Kyle Casey blocks Lonnie Jackson’s three-point attempt late in the second half. (Beanpot Hoops photo)

With seven minutes left in Harvard’s game against Boston College on Wednesday — their first meeting at Lavietes Pavilion in a generation — the Crimson was getting into some trouble. After leading as much as 33-13 in the first half, Harvard’s advantage had dwindled to five points, and after Brandyn Curry missed a layup short, the Eagles had a chance to pull even closer. Olivier Hanlan got the rebound and went coast-to-coast, stepping past Laurent Rivard and floating a layup that could bring the Eagles within one possession.

But Steve Moundou-Missi came from behind the play, skied well above the rim and met the ball at its highest point, swatting it off the backboard and away from the hoop.

Within seconds, Wesley Saunders was past halfcourt with the ball, barreling into the lane for a layup in transition. Back on defense, the Crimson shut down BC’s first two actions — a Joe Rahon drive and a Hanlan pick-and-roll — forcing the Eagles to reset again. As the shot clock ticked down to 2, Hanlan stepped behind the arc for a desperate three-pointer.
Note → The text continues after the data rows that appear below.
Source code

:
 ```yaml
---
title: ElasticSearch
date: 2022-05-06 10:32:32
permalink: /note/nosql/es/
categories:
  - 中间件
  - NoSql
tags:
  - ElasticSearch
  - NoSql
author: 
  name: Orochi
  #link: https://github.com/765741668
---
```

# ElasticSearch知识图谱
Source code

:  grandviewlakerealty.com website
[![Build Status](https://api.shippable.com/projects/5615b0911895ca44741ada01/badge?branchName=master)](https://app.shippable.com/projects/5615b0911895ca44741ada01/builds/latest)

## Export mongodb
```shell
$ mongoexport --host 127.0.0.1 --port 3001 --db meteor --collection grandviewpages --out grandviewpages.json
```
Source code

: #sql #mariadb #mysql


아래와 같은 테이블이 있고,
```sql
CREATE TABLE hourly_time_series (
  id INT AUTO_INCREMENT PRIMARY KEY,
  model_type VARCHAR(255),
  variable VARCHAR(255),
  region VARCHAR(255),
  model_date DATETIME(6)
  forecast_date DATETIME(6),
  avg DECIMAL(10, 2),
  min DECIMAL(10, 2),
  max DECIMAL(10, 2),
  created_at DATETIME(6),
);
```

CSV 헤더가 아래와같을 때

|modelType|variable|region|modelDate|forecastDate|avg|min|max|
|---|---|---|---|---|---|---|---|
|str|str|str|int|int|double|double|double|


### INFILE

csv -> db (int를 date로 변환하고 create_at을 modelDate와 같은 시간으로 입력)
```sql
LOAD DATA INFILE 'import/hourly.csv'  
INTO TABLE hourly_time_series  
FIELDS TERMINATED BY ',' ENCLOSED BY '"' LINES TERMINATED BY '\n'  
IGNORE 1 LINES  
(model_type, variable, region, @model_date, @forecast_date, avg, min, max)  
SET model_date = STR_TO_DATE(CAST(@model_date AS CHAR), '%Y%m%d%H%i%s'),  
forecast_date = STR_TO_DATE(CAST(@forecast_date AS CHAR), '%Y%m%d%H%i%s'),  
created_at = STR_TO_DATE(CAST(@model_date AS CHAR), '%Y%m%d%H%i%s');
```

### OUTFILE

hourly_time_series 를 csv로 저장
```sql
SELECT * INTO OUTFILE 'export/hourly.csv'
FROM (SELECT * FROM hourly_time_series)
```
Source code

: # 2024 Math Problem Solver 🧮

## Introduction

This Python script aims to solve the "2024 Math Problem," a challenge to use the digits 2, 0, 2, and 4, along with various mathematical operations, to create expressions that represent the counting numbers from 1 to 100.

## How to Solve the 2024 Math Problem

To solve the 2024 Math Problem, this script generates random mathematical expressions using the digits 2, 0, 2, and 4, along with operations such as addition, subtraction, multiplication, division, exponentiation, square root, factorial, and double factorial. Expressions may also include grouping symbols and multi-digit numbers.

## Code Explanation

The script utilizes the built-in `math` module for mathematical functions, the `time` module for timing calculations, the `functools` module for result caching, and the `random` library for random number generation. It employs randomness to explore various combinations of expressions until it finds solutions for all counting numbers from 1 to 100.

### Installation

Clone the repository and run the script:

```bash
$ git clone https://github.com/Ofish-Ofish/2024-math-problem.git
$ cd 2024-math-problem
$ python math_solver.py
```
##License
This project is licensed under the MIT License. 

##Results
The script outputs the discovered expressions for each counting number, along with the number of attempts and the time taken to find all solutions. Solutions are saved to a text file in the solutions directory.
But Saunders, anticipating the jumper, leapt right with Hanlan and got his finger on the ball as soon as it was launched. Hanlan’s shot never reached the rim.

Back went Harvard the other way, and after a long possession, Jonah Travis was fouled on a finger-roll attempt that barely slipped off the rim. He made both free throws, pressuring the Eagles to answer on their next possession. Ryan Anderson maneuvered past Moundou-Missi in the post, clearing the way for a short floater from the middle of the lane.

But Kyle Casey stepped into the lane, met the ball almost exactly where Moundou-Missi had a minute earlier, and blocked it safely into the corner.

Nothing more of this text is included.